=== Section Start ===
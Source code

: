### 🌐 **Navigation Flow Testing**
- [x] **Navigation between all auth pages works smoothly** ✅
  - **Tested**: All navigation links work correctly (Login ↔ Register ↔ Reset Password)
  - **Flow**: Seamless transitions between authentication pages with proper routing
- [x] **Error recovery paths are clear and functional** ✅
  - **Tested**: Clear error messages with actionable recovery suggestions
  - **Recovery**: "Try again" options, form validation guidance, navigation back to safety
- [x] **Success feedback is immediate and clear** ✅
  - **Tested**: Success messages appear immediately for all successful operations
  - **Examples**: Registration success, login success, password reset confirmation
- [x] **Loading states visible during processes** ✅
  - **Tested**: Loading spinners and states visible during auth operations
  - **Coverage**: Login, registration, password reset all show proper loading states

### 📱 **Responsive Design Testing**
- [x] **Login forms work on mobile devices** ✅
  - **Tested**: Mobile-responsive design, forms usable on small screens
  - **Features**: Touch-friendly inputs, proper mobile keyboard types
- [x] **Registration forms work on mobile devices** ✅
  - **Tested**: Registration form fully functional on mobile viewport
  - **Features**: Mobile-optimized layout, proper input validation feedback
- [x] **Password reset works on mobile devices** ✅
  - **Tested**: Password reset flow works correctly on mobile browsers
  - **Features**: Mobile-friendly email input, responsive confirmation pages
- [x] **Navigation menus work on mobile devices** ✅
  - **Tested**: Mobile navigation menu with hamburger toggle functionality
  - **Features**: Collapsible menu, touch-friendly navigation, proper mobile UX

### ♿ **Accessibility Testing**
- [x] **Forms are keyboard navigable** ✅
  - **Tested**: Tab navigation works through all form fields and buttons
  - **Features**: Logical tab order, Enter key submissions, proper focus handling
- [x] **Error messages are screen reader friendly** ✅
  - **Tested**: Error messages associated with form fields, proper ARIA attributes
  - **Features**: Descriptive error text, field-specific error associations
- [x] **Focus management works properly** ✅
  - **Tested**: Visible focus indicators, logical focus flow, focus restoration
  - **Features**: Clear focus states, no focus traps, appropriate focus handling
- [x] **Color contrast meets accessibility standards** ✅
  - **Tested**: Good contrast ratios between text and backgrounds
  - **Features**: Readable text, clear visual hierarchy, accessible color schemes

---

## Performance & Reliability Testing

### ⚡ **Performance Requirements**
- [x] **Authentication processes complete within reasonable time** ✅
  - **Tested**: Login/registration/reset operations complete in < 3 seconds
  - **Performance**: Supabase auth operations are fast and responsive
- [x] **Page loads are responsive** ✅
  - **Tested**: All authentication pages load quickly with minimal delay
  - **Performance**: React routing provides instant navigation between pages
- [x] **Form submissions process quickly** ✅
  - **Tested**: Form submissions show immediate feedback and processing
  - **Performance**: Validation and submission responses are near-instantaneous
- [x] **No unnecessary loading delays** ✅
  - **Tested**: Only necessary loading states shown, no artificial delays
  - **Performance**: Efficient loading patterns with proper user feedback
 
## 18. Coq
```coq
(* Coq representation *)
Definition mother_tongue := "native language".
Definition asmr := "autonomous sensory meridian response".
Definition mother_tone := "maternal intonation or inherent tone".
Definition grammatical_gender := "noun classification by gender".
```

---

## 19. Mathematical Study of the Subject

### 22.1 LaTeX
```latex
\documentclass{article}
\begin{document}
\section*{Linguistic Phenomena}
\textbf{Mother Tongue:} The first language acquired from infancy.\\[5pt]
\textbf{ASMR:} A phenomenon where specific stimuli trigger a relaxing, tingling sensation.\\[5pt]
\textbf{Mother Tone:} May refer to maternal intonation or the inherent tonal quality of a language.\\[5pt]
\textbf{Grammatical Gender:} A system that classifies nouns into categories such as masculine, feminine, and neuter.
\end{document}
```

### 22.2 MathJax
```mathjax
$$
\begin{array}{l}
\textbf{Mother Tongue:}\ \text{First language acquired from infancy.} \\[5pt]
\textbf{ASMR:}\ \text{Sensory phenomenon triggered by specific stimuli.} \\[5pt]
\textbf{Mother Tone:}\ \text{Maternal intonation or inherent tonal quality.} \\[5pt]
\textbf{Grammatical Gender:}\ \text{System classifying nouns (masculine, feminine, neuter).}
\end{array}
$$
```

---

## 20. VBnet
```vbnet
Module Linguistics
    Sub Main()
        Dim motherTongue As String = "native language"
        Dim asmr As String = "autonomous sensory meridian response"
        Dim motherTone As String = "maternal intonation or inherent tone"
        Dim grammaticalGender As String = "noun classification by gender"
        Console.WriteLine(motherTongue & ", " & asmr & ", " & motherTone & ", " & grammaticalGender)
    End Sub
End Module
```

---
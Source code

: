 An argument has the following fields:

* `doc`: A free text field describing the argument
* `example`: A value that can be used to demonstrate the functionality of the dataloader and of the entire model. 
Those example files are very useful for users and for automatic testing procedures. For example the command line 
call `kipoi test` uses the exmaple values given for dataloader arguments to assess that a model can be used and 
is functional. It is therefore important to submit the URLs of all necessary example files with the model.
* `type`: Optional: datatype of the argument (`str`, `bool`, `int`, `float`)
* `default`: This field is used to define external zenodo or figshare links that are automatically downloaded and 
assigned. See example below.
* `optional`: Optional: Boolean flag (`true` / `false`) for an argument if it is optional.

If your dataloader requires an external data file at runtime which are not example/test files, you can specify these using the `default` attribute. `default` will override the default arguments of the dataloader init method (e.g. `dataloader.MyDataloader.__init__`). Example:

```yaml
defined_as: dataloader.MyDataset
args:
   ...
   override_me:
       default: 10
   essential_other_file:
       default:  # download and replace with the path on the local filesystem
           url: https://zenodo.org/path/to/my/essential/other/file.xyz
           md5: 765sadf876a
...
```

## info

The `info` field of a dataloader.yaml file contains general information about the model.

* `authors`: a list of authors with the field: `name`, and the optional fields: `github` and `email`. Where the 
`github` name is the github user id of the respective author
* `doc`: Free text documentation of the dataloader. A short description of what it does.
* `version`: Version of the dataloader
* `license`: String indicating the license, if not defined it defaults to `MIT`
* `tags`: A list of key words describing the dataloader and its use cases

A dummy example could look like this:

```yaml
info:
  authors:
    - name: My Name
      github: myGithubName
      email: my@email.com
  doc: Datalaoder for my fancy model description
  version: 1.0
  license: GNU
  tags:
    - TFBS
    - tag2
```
=== Section End ===
* TASK DIRECTIONS
Among the lines of the records, copy out each one that contains the word "arguments".

* EXERCISE RESPONSE
call `kipoi test` uses the exmaple values given for dataloader arguments to assess that a model can be used and 
If your dataloader requires an external data file at runtime which are not example/test files, you can specify these using the `default` attribute. `default` will override the default arguments of the dataloader init method (e.g. `dataloader.MyDataloader.__init__`). Example:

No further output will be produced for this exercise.